Why Juniors Should Still Write Code by Hand in the AI Era — A Practical Guide to Avoid the 17-Point Understanding Gap
This article was generated by AI. The accuracy of the content is not guaranteed, and we accept no responsibility for any damages resulting from use of this article. By continuing to read, you agree to the Terms of Use.
- Target audience: Junior software engineers (0-5 years experience) prioritizing long-term skill formation
- Prerequisites: Basic experience with GitHub Copilot, Cursor, Claude Code, etc.
- Reading time: 13 minutes
Overview
In a world where AI can spit out working code in seconds, is writing code by hand just a waste of time? From a pure productivity standpoint, the usual answer is “juniors should use AI the most”1. The joint MIT/Microsoft RCT reported a +27-39% productivity gain for less-experienced developers1. Looking only at short-term output, hand-coding really does look inefficient.
But in January 2026, Anthropic published an RCT (n=52, mostly juniors) that painted the opposite picture2. When learning a new Python library, the AI-assisted group scored 50% on quiz comprehension versus 67% for the hand-coding group — a 17-point gap. The difference was largest on debugging, and the productivity gain was not statistically significant. Cohen’s d = 0.738, p = 0.01 — what psychology classifies as a “large effect” shows up here as a comprehension deficit in the AI group.
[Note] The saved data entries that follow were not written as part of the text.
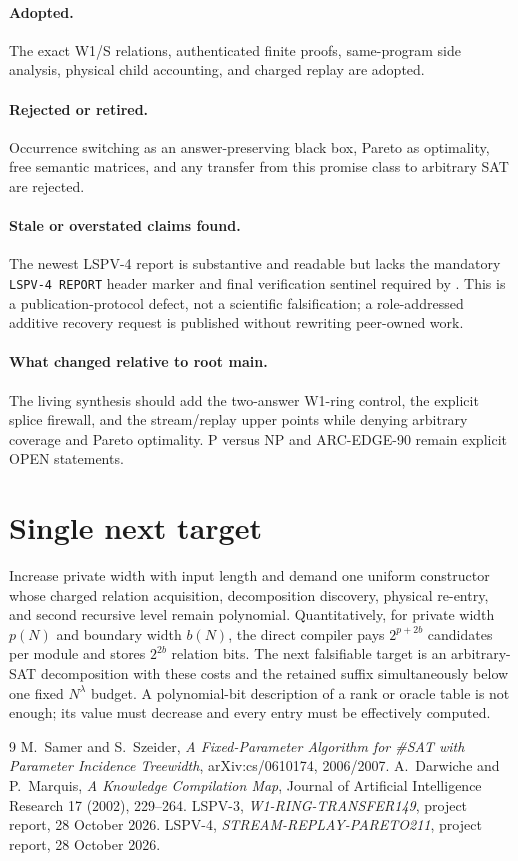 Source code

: \documentclass[11pt]{article}
\begin{document}
\paragraph{Adopted.}
The exact W1/S relations, authenticated finite proofs, same-program side
analysis, physical child accounting, and charged replay are adopted.
\paragraph{Rejected or retired.}
Occurrence switching as an answer-preserving black box, Pareto as optimality,
free semantic matrices, and any transfer from this promise class to arbitrary
SAT are rejected.
\paragraph{Stale or overstated claims found.}
The newest LSPV-4 report is substantive and readable but lacks the mandatory
\texttt{LSPV-4 REPORT} header marker and final verification sentinel required
by . This is a publication-protocol defect, not a scientific
falsification; a role-addressed additive recovery request is published without
rewriting peer-owned work.
\paragraph{What changed relative to root main.}
The living synthesis should add the two-answer W1-ring control, the explicit
splice firewall, and the stream/replay upper points while denying arbitrary
coverage and Pareto optimality. P versus NP and ARC-EDGE-90 remain explicit
OPEN statements.

\section{Single next target}
Increase private width with input length and demand one uniform constructor
whose charged relation acquisition, decomposition discovery, physical
re-entry, and second recursive level remain polynomial. Quantitatively, for
private width $p(N)$ and boundary width $b(N)$, the direct compiler pays
$2^{p+2b}$ candidates per module and stores $2^{2b}$ relation bits. The next
falsifiable target is an arbitrary-SAT decomposition with these costs and the
retained suffix simultaneously below one fixed $N^\lambda$ budget. A
polynomial-bit description of a rank or oracle table is not enough; its value
must decrease and every entry must be effectively computed.

\begin{thebibliography}{9}
 M.~Samer and S.~Szeider,
\emph{A Fixed-Parameter Algorithm for \#SAT with Parameter Incidence
Treewidth}, arXiv:cs/0610174, 2006/2007.
 A.~Darwiche and P.~Marquis,
\emph{A Knowledge Compilation Map},
Journal of Artificial Intelligence Research 17 (2002), 229--264.
 LSPV-3, \emph{W1-RING-TRANSFER149}, project report,
28 October 2026.
 LSPV-4, \emph{STREAM-REPLAY-PARETO211}, project report,
28 October 2026.
\end{thebibliography}

\end{document}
On top of that, Prather et al. at ICER 2024 observed 21 students and documented three novel metacognitive difficulties under AI assistance: an “illusion of competence” along with patterns they call Interruption, Mislead, and false sense of Progression3. Students could produce working code, but couldn’t explain why it worked.
This article, taking the position that long-term skill formation is the top priority, lays out a practical framework for keeping hand-coding at the center and treating AI as limited assistance. Read alongside its counterpart productivity-focused guide and the overall tradeoff breakdown to clarify your own priorities.
What the data says about “learning degradation under AI assistance”
The shock of the Anthropic 2026 RCT
Shen & Tamkin (Anthropic, published January 29, 2026) studied 52 software engineers implementing features in Python’s async library Trio, randomly assigning them to AI-assisted and hand-coding groups2. Participants were Python users with at least one year of weekly usage who were unfamiliar with Trio — the design mimics the real-world situation of “learning a new library on the job.”
The results were clear.
| Metric | AI group | Hand-coding group | Difference |
|---|---|---|---|
| Quiz score (comprehension) | 50% | 67% | −17 points |
| Productivity (completion time) | ~2 min faster | — | Not significant |
| Debugging ability | Largest gap | — | — |
An effect size of Cohen’s d = 0.738 falls under “large” in educational psychology. Anthropic themselves describe it as “nearly two grade bands of difference.” And the productivity gain wasn’t statistically significant — meaning this isn’t even the familiar “trade skills for speed” tradeoff. That is the harshest implication of the RCT.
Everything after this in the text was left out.